[INPUT DATA]

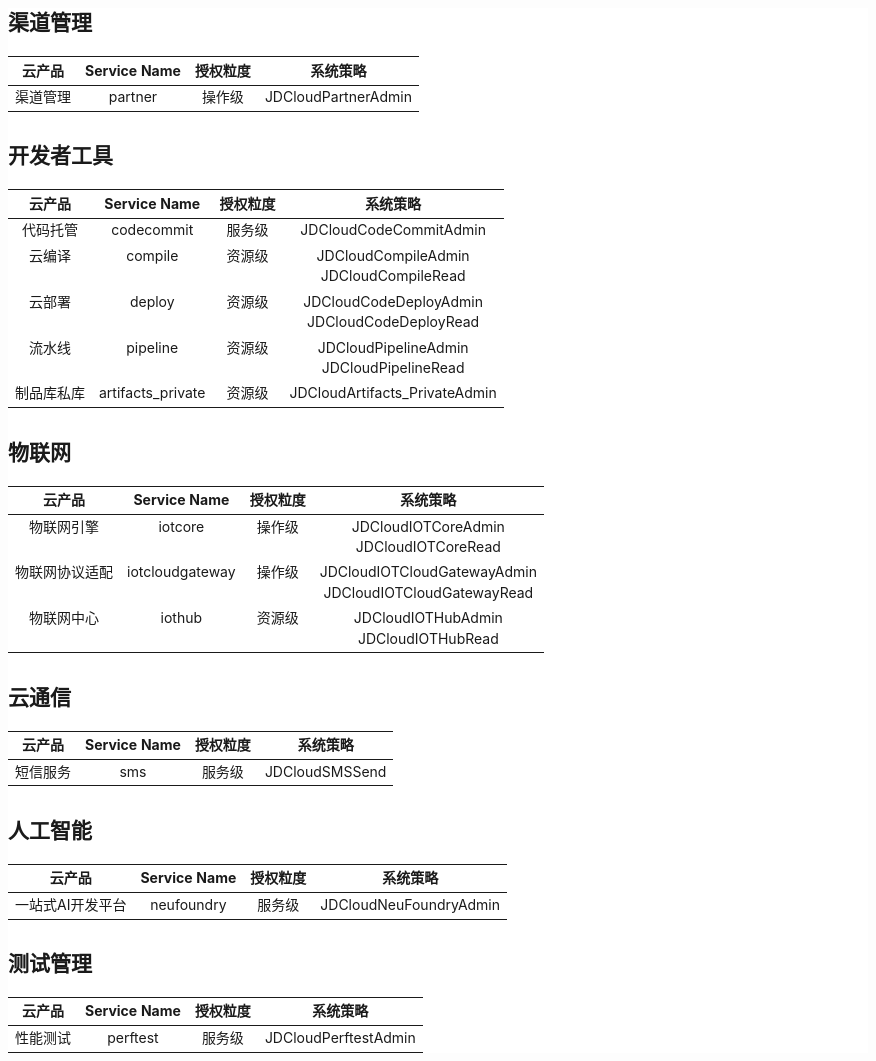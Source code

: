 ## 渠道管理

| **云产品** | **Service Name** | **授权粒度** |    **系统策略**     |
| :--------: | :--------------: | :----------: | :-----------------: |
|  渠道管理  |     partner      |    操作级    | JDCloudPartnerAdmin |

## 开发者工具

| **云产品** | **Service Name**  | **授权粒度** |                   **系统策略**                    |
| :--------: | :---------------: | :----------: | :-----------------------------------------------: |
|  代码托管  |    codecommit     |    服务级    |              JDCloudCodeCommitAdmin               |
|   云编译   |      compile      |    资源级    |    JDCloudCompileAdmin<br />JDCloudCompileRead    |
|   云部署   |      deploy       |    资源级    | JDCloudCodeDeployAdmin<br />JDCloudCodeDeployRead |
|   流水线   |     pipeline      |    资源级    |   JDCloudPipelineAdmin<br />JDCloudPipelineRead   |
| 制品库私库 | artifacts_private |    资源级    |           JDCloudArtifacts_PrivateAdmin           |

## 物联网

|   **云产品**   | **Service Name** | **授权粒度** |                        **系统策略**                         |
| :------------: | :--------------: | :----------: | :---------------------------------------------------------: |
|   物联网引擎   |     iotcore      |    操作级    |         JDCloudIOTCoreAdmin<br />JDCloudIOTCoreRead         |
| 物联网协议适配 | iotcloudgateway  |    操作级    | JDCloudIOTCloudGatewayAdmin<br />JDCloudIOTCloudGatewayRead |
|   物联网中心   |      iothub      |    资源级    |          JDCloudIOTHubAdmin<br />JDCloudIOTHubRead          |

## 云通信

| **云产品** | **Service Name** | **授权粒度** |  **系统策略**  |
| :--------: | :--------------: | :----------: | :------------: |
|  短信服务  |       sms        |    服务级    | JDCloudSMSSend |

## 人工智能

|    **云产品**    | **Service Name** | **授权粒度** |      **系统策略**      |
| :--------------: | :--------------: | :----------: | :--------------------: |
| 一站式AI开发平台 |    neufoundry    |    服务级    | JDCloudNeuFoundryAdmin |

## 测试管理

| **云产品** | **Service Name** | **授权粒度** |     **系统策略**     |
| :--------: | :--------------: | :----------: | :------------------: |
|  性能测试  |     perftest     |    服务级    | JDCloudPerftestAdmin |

[/INPUT DATA]

— TASK BRIEF —
Go through the data and show every line where "渠道管理" occurs.

— COMPLETED TASK —
: ## 渠道管理
|  渠道管理  |     partner      |    操作级    | JDCloudPartnerAdmin |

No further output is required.